A group of teenagers from the United States, another leader, and I are in rural Northern Tanzania to help construct a classroom at the Maji ya Chai primary school. We carry buckets of water, buckets of sand, buckets of mud, buckets of stones. We break the dense clay ground, shovel soil out of the way for the foundation, lay these stones for the foundation, mix and pour concrete for the foundation and the floors, and mortar brick walls.
All this work is done with a team of fundies (as they are known in Swahili)- skilled local construction workers. A few parents of the schoolchildren also assist us. And when classes are out of session, the youth form a crowd around us, giggling, making faces, some just staring. Occasionally they help as well, their little hands adeptly handling pickaxes and shovels.
Walking the twenty minutes of dirt roads and farm paths from our rented cottage to the school, we are greeted with “hujambo” (hello) and “shikamoo” (hello elder) from the children who clasp our hands in theirs, and their parents wave and shout “habari” (how are you) and “asante sana” (thank you).

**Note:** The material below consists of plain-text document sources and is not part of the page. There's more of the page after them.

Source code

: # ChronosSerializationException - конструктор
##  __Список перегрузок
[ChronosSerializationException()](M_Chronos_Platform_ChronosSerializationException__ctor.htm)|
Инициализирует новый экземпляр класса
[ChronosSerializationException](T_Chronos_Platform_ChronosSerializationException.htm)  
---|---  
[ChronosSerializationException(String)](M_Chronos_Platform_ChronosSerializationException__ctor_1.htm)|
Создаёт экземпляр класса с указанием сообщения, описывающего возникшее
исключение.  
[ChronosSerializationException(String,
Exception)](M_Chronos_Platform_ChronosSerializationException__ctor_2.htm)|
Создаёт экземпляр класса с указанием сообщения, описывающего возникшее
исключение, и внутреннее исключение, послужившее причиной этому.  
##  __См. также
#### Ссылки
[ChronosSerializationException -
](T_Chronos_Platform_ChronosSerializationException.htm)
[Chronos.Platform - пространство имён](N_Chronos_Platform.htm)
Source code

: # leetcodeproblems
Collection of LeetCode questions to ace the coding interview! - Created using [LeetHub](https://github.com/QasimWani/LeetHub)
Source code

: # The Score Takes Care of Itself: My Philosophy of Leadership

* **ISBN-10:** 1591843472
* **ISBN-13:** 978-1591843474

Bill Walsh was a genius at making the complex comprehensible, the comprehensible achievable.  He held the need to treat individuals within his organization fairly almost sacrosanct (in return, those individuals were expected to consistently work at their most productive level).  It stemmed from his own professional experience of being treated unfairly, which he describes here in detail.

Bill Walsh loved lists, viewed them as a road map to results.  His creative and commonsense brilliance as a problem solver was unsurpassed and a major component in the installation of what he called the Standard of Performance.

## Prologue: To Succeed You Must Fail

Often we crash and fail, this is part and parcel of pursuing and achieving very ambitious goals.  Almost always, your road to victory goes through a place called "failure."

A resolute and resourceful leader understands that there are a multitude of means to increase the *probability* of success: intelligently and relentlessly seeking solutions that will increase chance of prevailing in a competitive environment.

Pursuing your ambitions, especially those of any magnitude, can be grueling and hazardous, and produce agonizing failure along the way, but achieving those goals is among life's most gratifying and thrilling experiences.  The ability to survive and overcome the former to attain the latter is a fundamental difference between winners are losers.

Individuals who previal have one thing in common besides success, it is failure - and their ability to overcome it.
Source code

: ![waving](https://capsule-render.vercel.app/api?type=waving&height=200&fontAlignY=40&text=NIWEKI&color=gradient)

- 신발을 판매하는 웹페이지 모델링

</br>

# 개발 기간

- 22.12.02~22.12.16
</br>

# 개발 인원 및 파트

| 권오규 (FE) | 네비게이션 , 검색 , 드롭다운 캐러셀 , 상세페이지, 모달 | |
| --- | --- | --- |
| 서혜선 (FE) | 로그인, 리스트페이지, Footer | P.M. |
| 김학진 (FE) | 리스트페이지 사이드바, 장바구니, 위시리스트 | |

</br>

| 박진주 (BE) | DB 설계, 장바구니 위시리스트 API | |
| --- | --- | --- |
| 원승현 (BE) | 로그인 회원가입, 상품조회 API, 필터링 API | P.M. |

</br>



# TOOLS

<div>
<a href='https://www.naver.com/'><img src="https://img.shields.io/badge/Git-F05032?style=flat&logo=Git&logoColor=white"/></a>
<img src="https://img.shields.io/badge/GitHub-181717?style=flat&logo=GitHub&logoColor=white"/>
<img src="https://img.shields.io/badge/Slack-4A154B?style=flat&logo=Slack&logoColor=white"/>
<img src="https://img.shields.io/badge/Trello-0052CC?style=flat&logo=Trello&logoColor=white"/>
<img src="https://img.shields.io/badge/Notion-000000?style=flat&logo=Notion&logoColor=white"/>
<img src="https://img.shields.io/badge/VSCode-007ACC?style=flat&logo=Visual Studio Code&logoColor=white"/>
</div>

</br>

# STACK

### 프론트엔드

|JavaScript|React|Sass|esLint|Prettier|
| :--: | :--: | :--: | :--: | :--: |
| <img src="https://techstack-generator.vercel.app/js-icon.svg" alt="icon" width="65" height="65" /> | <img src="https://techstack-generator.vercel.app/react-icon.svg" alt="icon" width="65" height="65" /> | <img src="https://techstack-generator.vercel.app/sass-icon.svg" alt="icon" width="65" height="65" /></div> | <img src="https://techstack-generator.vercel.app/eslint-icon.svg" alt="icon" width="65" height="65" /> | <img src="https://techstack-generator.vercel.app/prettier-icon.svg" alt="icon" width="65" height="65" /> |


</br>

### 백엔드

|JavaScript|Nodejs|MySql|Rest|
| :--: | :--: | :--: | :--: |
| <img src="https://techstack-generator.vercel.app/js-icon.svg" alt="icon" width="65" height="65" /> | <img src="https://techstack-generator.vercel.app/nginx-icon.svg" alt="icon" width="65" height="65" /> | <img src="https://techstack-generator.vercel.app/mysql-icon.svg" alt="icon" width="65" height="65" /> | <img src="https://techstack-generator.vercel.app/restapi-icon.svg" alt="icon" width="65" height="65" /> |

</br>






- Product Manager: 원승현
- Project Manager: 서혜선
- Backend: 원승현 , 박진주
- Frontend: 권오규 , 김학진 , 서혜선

Walking back and forth along these trails for two months, I become quite familiar with the faces I pass.
In this beautiful situation, I am undergoing an intense transformation.
This experience of service work is a pressure cooker for my ideas of who I am, who the people I am helping are, and what the relationship between the two should be. I am pushed physically, mentally and emotionally in this work. I struggle with the complexity of our impact on this community. I feel inspired by the relationships I form with the school community. This project is a grueling and exciting forum for exploring my sense of self.
As an urban planner and public health professional, I have devoted my career to understanding how we can design our cities, towns, suburbs and rural areas in a way that makes it easy for people to live healthy, fulfilling lives. My experiences with The Road Less Traveled laid the foundation for this work: I saw firsthand the rejuvenate power of real food, exercise, hydration, clean air and water, beautiful vistas, and silence. I also learned how to be successful in what I do: to be a caring leader and team-player, to communicate clearly and consistently, to celebrate successes and learn from failures, and to always be prepared for unforeseen crises. In the grand tradition of mountaineers, world travelers, river rats, and climbing bums, I have willingly given up the small comforts of the familiar, for the deep fulfillment that comes from connecting with unique places, with unique people, with my greatest self.